Ferroelectricity and compositional inversion symmetry breaking in PbTiO$_{3}$/SrRuO$_{3}$ superlattices

Most work to date on artificially layered ferroelectric superlattices has utilized the insulating titanium perovskite oxides (e.g. PbTiO$_{3}$, BaTiO$_{3}$, CaTiO$_{3}$ and SrTiO$_{3}$) as ``building blocks,'' from which a layered structure is assembled by sequential deposition. However, the need for new functionalities, particularly related to magnetism, demands that we expand this set. The much-studied compound SrRuO$_{3}$ provides the proof of concept that metallic magnetic oxides can transform into thin-film dielectric components in certain heterostructures, in this case PbTiO$_{3}$/SrRuO$_{3}$ superlattices. Our high quality epitaxial PbTiO$_{3}$/SrRuO$_{3}$ superlattices, grown by RF magnetron sputtering on SrTiO$_{3}$ substrates (with SrRuO$_{3}$ bottom electrodes) show both ferroelectricity, and, as they have both A and B site variation, compositional breaking of inversion symmetry.

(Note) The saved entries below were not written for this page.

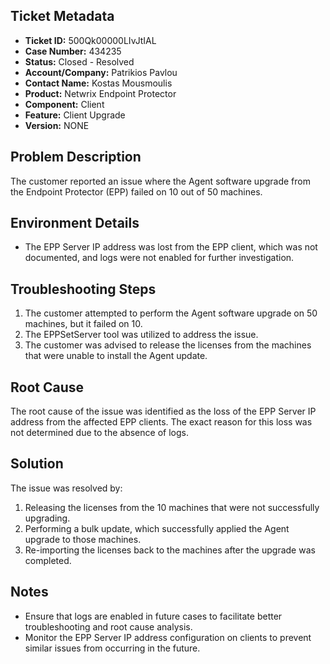 ## Ticket Metadata
- **Ticket ID:** 500Qk00000LIvJtIAL
- **Case Number:** 434235
- **Status:** Closed - Resolved
- **Account/Company:** Patrikios Pavlou
- **Contact Name:** Kostas Mousmoulis
- **Product:** Netwrix Endpoint Protector
- **Component:** Client
- **Feature:** Client Upgrade
- **Version:** NONE

## Problem Description
The customer reported an issue where the Agent software upgrade from the Endpoint Protector (EPP) failed on 10 out of 50 machines.

## Environment Details
- The EPP Server IP address was lost from the EPP client, which was not documented, and logs were not enabled for further investigation.

## Troubleshooting Steps
1. The customer attempted to perform the Agent software upgrade on 50 machines, but it failed on 10.
2. The EPPSetServer tool was utilized to address the issue.
3. The customer was advised to release the licenses from the machines that were unable to install the Agent update.

## Root Cause
The root cause of the issue was identified as the loss of the EPP Server IP address from the affected EPP clients. The exact reason for this loss was not determined due to the absence of logs.

## Solution
The issue was resolved by:
1. Releasing the licenses from the 10 machines that were not successfully upgrading.
2. Performing a bulk update, which successfully applied the Agent upgrade to those machines.
3. Re-importing the licenses back to the machines after the upgrade was completed.

## Notes
- Ensure that logs are enabled in future cases to facilitate better troubleshooting and root cause analysis.
- Monitor the EPP Server IP address configuration on clients to prevent similar issues from occurring in the future.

We will present experimental measurements made on this system using x-ray diffraction, transmission electron microscopy, and electrical characterization, which together with first principles density functional theory simulations, demonstrate how, as the constituent layer thicknesses are varied, the metallicity of the superlattice changes and polarization evolves.